■ **Work order**: Pull from the data below each line where the word "https" occurs, and copy it.

┄┄┄┄┄┄

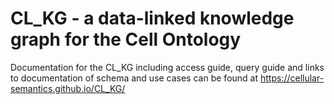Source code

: # CL_KG - a data-linked knowledge graph for the Cell Ontology

Documentation for the CL_KG including access guide, query guide and links to documentation of schema and use cases can be found at https://cellular-semantics.github.io/CL_KG/


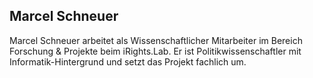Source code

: ## Marcel Schneuer

Marcel Schneuer arbeitet als Wissenschaftlicher Mitarbeiter im Bereich Forschung & Projekte beim iRights.Lab.
Er ist Politikwissenschaftler mit Informatik-Hintergrund und setzt das Projekt fachlich um. 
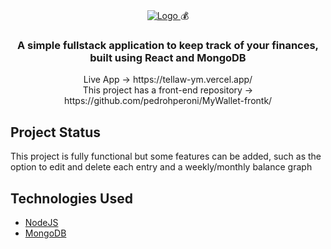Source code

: <br />
<p align="center">
  <a href="https://github.com/pedrohperoni/MyWallet-back">
    <img src="https://raw.githubusercontent.com/pedrohperoni/MyWallet-front/main/github/logo.png" alt="Logo">

  </a>
   💰 <h3 align="center">A simple fullstack application to keep track of your finances, built using React and MongoDB</h3>
  
  <p align="center">Live App -> https://tellaw-ym.vercel.app/
</br>This project has a front-end repository -> https://github.com/pedrohperoni/MyWallet-frontk/</p>
  


## Project Status
This project is fully functional but some features can be added, such as the option to edit and delete each entry and a weekly/monthly balance graph

## Technologies Used

* [NodeJS](https://nodejs.org/en/)
* [MongoDB](https://www.mongodb.com/)
</p>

┄┄┄┄┄┄

■ **Answer**:
Documentation for the CL_KG including access guide, query guide and links to documentation of schema and use cases can be found at https://cellular-semantics.github.io/CL_KG/
  <a href="https://github.com/pedrohperoni/MyWallet-back">
    <img src="https://raw.githubusercontent.com/pedrohperoni/MyWallet-front/main/github/logo.png" alt="Logo">
  <p align="center">Live App -> https://tellaw-ym.vercel.app/
</br>This project has a front-end repository -> https://github.com/pedrohperoni/MyWallet-frontk/</p>
* [NodeJS](https://nodejs.org/en/)
* [MongoDB](https://www.mongodb.com/)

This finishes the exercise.